_Task objective:_ Every picture should be left out, but the lines below must be repeated exactly.

○ ○ ○ ○ ○ ○ ○

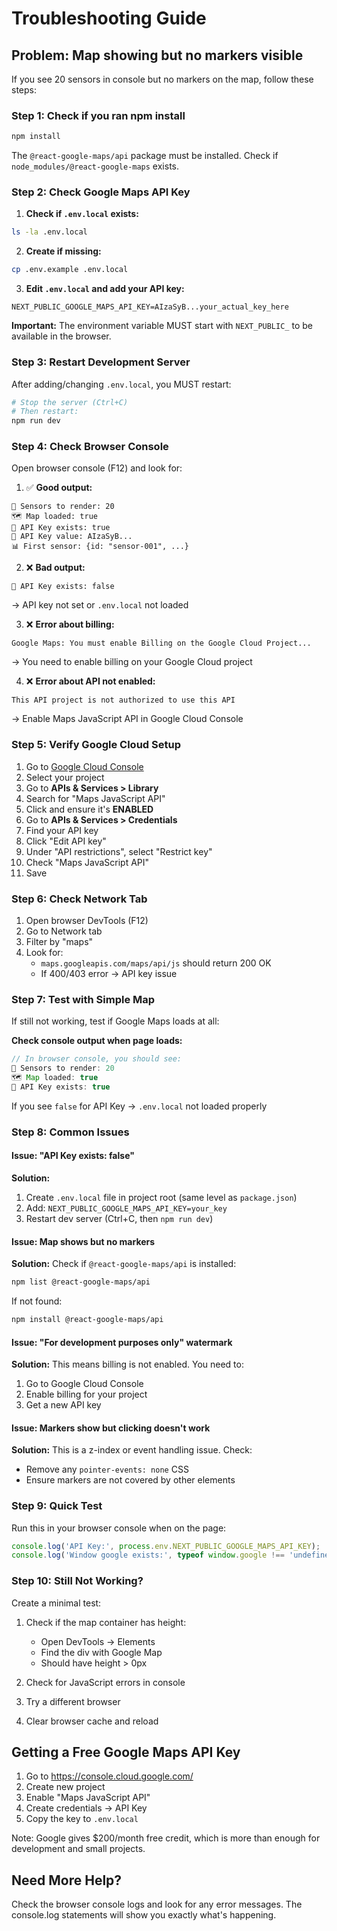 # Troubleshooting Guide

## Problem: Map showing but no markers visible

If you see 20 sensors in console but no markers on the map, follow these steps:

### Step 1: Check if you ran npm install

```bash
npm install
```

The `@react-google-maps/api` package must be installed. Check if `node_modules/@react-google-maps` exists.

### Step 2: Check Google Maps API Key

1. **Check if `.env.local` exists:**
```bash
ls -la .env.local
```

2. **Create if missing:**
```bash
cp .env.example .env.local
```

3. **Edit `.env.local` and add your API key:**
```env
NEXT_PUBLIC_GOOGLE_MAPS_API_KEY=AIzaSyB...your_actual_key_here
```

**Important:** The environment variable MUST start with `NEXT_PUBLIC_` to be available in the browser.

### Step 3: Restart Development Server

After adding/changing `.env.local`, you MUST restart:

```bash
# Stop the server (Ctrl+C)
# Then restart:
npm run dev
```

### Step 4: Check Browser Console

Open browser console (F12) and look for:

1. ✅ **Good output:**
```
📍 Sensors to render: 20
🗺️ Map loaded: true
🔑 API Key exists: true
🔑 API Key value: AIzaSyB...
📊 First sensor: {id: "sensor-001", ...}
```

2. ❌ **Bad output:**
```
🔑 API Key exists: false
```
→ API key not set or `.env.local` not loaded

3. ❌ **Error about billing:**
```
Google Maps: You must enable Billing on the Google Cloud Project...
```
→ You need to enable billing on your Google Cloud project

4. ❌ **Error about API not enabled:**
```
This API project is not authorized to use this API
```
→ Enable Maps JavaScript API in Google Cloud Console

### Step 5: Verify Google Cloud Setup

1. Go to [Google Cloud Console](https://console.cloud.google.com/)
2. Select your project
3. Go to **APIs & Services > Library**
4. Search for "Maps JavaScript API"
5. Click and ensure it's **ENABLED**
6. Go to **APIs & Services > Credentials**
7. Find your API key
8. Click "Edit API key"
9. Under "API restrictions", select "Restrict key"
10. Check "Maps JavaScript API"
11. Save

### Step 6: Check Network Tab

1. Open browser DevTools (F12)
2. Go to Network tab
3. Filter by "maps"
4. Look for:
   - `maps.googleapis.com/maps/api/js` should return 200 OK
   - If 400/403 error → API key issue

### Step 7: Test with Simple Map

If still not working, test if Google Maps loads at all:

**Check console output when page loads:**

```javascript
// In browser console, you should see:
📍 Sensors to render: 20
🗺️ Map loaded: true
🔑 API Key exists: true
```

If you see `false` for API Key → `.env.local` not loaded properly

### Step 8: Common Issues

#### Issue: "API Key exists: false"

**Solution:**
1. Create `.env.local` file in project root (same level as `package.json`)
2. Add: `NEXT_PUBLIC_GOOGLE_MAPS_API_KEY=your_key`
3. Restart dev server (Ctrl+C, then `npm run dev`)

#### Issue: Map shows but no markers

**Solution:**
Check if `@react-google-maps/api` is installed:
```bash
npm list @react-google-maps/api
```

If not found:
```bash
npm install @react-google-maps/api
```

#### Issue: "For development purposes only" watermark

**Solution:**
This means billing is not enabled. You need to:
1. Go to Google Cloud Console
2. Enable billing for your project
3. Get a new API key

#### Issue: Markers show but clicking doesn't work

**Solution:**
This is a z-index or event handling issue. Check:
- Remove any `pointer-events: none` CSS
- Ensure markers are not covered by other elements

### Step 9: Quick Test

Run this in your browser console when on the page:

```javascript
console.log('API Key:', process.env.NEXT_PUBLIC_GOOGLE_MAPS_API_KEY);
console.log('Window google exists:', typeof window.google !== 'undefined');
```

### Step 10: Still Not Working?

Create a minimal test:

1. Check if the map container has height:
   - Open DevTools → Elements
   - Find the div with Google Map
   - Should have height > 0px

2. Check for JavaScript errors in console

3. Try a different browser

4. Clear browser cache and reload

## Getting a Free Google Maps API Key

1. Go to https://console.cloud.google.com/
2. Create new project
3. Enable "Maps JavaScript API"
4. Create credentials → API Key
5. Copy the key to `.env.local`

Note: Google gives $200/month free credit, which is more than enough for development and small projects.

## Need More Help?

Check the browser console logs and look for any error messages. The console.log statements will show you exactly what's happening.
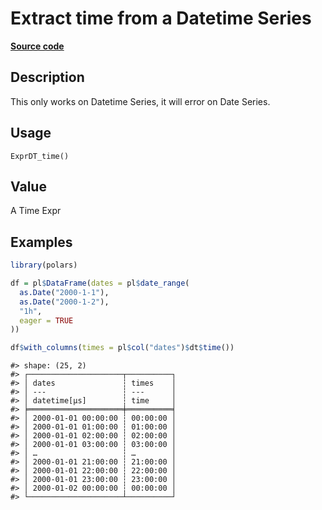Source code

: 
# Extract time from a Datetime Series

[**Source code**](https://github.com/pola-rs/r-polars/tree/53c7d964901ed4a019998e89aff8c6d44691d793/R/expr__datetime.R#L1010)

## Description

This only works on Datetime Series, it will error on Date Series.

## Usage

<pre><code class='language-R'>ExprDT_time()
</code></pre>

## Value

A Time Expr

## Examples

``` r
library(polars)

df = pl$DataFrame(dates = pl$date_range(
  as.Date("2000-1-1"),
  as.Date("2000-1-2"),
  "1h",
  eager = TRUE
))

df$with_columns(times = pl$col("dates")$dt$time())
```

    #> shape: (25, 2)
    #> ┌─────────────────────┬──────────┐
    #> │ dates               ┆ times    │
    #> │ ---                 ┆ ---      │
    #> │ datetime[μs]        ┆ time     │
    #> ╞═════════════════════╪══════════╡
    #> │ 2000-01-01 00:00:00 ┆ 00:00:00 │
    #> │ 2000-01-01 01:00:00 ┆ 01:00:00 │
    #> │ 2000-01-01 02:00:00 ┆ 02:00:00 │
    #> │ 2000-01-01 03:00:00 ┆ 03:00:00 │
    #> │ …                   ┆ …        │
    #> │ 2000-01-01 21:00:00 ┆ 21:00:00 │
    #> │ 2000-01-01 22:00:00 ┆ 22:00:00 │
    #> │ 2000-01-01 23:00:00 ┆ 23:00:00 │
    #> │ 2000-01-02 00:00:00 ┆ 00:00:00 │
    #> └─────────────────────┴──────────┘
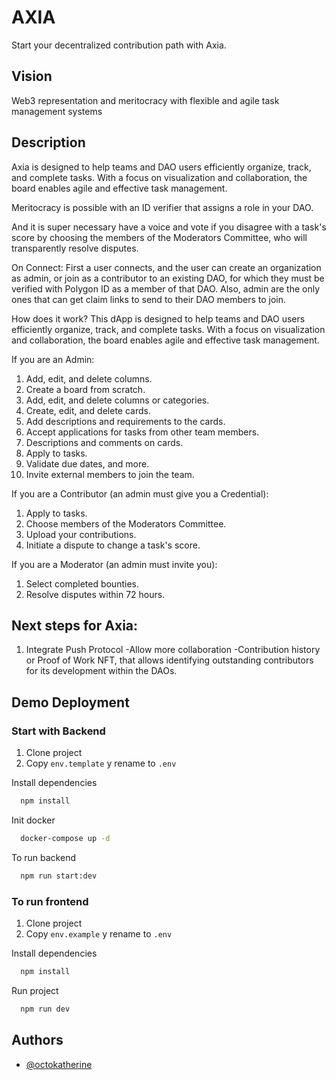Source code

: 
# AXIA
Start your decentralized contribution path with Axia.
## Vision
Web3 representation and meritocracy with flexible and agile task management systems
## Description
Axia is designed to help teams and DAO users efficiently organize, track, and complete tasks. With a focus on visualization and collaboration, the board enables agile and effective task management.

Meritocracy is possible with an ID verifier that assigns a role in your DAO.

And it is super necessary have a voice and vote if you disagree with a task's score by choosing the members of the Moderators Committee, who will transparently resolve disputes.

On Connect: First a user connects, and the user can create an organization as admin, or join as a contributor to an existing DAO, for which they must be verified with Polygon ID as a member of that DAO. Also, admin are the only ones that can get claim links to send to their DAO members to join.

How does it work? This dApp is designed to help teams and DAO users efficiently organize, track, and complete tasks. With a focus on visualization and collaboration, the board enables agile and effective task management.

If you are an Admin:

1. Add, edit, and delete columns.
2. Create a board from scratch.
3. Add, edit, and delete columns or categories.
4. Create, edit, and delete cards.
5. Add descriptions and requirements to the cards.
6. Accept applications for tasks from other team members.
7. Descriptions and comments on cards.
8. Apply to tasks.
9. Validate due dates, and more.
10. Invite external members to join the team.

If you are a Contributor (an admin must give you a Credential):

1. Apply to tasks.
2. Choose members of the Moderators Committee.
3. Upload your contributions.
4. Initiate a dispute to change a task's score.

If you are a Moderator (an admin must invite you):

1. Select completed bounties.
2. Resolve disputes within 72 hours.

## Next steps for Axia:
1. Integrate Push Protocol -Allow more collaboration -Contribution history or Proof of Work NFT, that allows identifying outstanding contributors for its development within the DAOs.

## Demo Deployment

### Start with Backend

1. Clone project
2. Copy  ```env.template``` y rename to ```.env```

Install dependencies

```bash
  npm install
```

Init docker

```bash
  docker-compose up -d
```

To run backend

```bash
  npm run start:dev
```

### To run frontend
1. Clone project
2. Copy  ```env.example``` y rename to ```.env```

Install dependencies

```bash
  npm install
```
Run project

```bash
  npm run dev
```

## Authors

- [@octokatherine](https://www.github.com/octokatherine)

○ ○ ○ ○ ○ ○ ○

_Solution:_
 # Troubleshooting Guide

## Problem: Map showing but no markers visible

If you see 20 sensors in console but no markers on the map, follow these steps:

### Step 1: Check if you ran npm install

```bash
npm install
```

The `@react-google-maps/api` package must be installed. Check if `node_modules/@react-google-maps` exists.

### Step 2: Check Google Maps API Key

1. **Check if `.env.local` exists:**
```bash
ls -la .env.local
```

2. **Create if missing:**
```bash
cp .env.example .env.local
```

3. **Edit `.env.local` and add your API key:**
```env
NEXT_PUBLIC_GOOGLE_MAPS_API_KEY=AIzaSyB...your_actual_key_here
```

**Important:** The environment variable MUST start with `NEXT_PUBLIC_` to be available in the browser.

### Step 3: Restart Development Server

After adding/changing `.env.local`, you MUST restart:

```bash
# Stop the server (Ctrl+C)
# Then restart:
npm run dev
```

### Step 4: Check Browser Console

Open browser console (F12) and look for:

1. ✅ **Good output:**
```
📍 Sensors to render: 20
🗺️ Map loaded: true
🔑 API Key exists: true
🔑 API Key value: AIzaSyB...
📊 First sensor: {id: "sensor-001", ...}
```

2. ❌ **Bad output:**
```
🔑 API Key exists: false
```
→ API key not set or `.env.local` not loaded

3. ❌ **Error about billing:**
```
Google Maps: You must enable Billing on the Google Cloud Project...
```
→ You need to enable billing on your Google Cloud project

4. ❌ **Error about API not enabled:**
```
This API project is not authorized to use this API
```
→ Enable Maps JavaScript API in Google Cloud Console

### Step 5: Verify Google Cloud Setup

1. Go to [Google Cloud Console](https://console.cloud.google.com/)
2. Select your project
3. Go to **APIs & Services > Library**
4. Search for "Maps JavaScript API"
5. Click and ensure it's **ENABLED**
6. Go to **APIs & Services > Credentials**
7. Find your API key
8. Click "Edit API key"
9. Under "API restrictions", select "Restrict key"
10. Check "Maps JavaScript API"
11. Save

### Step 6: Check Network Tab

1. Open browser DevTools (F12)
2. Go to Network tab
3. Filter by "maps"
4. Look for:
   - `maps.googleapis.com/maps/api/js` should return 200 OK
   - If 400/403 error → API key issue

### Step 7: Test with Simple Map

If still not working, test if Google Maps loads at all:

**Check console output when page loads:**

```javascript
// In browser console, you should see:
📍 Sensors to render: 20
🗺️ Map loaded: true
🔑 API Key exists: true
```

If you see `false` for API Key → `.env.local` not loaded properly

### Step 8: Common Issues

#### Issue: "API Key exists: false"

**Solution:**
1. Create `.env.local` file in project root (same level as `package.json`)
2. Add: `NEXT_PUBLIC_GOOGLE_MAPS_API_KEY=your_key`
3. Restart dev server (Ctrl+C, then `npm run dev`)

#### Issue: Map shows but no markers

**Solution:**
Check if `@react-google-maps/api` is installed:
```bash
npm list @react-google-maps/api
```

If not found:
```bash
npm install @react-google-maps/api
```

#### Issue: "For development purposes only" watermark

**Solution:**
This means billing is not enabled. You need to:
1. Go to Google Cloud Console
2. Enable billing for your project
3. Get a new API key

#### Issue: Markers show but clicking doesn't work

**Solution:**
This is a z-index or event handling issue. Check:
- Remove any `pointer-events: none` CSS
- Ensure markers are not covered by other elements

### Step 9: Quick Test

Run this in your browser console when on the page:

```javascript
console.log('API Key:', process.env.NEXT_PUBLIC_GOOGLE_MAPS_API_KEY);
console.log('Window google exists:', typeof window.google !== 'undefined');
```

### Step 10: Still Not Working?

Create a minimal test:

1. Check if the map container has height:
   - Open DevTools → Elements
   - Find the div with Google Map
   - Should have height > 0px

2. Check for JavaScript errors in console

3. Try a different browser

4. Clear browser cache and reload

## Getting a Free Google Maps API Key

1. Go to https://console.cloud.google.com/
2. Create new project
3. Enable "Maps JavaScript API"
4. Create credentials → API Key
5. Copy the key to `.env.local`

Note: Google gives $200/month free credit, which is more than enough for development and small projects.

## Need More Help?

Check the browser console logs and look for any error messages. The console.log statements will show you exactly what's happening.
Source code

: 
# Extract time from a Datetime Series

[**Source code**](https://github.com/pola-rs/r-polars/tree/53c7d964901ed4a019998e89aff8c6d44691d793/R/expr__datetime.R#L1010)

## Description

This only works on Datetime Series, it will error on Date Series.

## Usage

<pre><code class='language-R'>ExprDT_time()
</code></pre>

## Value

A Time Expr

## Examples

``` r
library(polars)

df = pl$DataFrame(dates = pl$date_range(
  as.Date("2000-1-1"),
  as.Date("2000-1-2"),
  "1h",
  eager = TRUE
))

df$with_columns(times = pl$col("dates")$dt$time())
```

    #> shape: (25, 2)
    #> ┌─────────────────────┬──────────┐
    #> │ dates               ┆ times    │
    #> │ ---                 ┆ ---      │
    #> │ datetime[μs]        ┆ time     │
    #> ╞═════════════════════╪══════════╡
    #> │ 2000-01-01 00:00:00 ┆ 00:00:00 │
    #> │ 2000-01-01 01:00:00 ┆ 01:00:00 │
    #> │ 2000-01-01 02:00:00 ┆ 02:00:00 │
    #> │ 2000-01-01 03:00:00 ┆ 03:00:00 │
    #> │ …                   ┆ …        │
    #> │ 2000-01-01 21:00:00 ┆ 21:00:00 │
    #> │ 2000-01-01 22:00:00 ┆ 22:00:00 │
    #> │ 2000-01-01 23:00:00 ┆ 23:00:00 │
    #> │ 2000-01-02 00:00:00 ┆ 00:00:00 │
    #> └─────────────────────┴──────────┘
Source code

: 
# AXIA
Start your decentralized contribution path with Axia.
## Vision
Web3 representation and meritocracy with flexible and agile task management systems
## Description
Axia is designed to help teams and DAO users efficiently organize, track, and complete tasks. With a focus on visualization and collaboration, the board enables agile and effective task management.

Meritocracy is possible with an ID verifier that assigns a role in your DAO.

And it is super necessary have a voice and vote if you disagree with a task's score by choosing the members of the Moderators Committee, who will transparently resolve disputes.

On Connect: First a user connects, and the user can create an organization as admin, or join as a contributor to an existing DAO, for which they must be verified with Polygon ID as a member of that DAO. Also, admin are the only ones that can get claim links to send to their DAO members to join.

How does it work? This dApp is designed to help teams and DAO users efficiently organize, track, and complete tasks. With a focus on visualization and collaboration, the board enables agile and effective task management.

If you are an Admin:

1. Add, edit, and delete columns.
2. Create a board from scratch.
3. Add, edit, and delete columns or categories.
4. Create, edit, and delete cards.
5. Add descriptions and requirements to the cards.
6. Accept applications for tasks from other team members.
7. Descriptions and comments on cards.
8. Apply to tasks.
9. Validate due dates, and more.
10. Invite external members to join the team.

If you are a Contributor (an admin must give you a Credential):

1. Apply to tasks.
2. Choose members of the Moderators Committee.
3. Upload your contributions.
4. Initiate a dispute to change a task's score.

If you are a Moderator (an admin must invite you):

1. Select completed bounties.
2. Resolve disputes within 72 hours.

## Next steps for Axia:
1. Integrate Push Protocol -Allow more collaboration -Contribution history or Proof of Work NFT, that allows identifying outstanding contributors for its development within the DAOs.

## Demo Deployment

### Start with Backend

1. Clone project
2. Copy  ```env.template``` y rename to ```.env```

Install dependencies

```bash
  npm install
```

Init docker

```bash
  docker-compose up -d
```

To run backend

```bash
  npm run start:dev
```

### To run frontend
1. Clone project
2. Copy  ```env.example``` y rename to ```.env```

Install dependencies

```bash
  npm install
```
Run project

```bash
  npm run dev
```

## Authors

- [@octokatherine](https://www.github.com/octokatherine)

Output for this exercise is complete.